### Work to complete
Look at each line below and count those with the word "state"; the answer is that number only.

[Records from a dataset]
>>
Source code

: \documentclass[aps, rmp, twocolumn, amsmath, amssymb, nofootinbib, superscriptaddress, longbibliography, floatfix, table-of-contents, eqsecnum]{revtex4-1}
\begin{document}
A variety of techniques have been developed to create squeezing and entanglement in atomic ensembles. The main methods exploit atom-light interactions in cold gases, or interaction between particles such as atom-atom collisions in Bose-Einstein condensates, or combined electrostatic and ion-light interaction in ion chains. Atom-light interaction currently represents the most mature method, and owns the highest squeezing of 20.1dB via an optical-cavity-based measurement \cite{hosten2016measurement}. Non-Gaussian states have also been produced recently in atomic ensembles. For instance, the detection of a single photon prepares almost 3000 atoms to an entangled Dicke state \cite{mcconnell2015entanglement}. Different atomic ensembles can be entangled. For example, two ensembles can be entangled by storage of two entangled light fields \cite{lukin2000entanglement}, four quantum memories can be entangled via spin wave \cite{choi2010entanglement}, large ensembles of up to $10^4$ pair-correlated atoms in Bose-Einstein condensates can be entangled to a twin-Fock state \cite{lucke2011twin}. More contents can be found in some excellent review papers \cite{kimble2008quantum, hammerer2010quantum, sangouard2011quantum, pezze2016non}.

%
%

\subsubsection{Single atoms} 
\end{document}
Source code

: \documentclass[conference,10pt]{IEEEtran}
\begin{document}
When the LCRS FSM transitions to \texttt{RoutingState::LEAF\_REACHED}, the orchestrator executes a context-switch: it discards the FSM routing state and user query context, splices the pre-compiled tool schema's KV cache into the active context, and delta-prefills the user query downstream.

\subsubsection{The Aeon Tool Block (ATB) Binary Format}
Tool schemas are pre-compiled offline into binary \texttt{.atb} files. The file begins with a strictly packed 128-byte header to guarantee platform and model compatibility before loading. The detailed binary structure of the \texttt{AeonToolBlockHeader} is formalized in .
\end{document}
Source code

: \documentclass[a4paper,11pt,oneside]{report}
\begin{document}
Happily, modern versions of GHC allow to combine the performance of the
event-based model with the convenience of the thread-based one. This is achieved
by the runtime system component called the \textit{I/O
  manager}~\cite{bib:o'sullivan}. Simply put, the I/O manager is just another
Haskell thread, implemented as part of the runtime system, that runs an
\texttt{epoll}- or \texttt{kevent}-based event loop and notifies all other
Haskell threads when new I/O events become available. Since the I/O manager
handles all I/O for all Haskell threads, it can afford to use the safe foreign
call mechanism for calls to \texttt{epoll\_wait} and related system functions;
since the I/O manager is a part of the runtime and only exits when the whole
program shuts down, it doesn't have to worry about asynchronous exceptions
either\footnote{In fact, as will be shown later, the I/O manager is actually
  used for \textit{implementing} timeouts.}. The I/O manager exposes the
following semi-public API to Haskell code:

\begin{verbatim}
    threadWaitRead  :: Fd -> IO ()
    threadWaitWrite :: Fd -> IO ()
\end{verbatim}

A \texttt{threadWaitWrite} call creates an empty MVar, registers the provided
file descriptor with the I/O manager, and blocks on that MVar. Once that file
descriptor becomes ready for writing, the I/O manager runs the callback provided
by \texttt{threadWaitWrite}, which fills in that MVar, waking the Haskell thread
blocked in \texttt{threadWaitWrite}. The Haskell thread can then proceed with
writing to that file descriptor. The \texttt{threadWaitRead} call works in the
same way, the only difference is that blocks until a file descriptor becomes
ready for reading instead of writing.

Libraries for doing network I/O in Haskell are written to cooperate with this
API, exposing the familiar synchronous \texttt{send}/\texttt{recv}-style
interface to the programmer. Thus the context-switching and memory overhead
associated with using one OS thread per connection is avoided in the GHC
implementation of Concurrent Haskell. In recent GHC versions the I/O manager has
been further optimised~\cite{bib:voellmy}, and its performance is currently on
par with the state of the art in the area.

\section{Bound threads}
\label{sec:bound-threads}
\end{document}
<<
### Answer to this exercise
3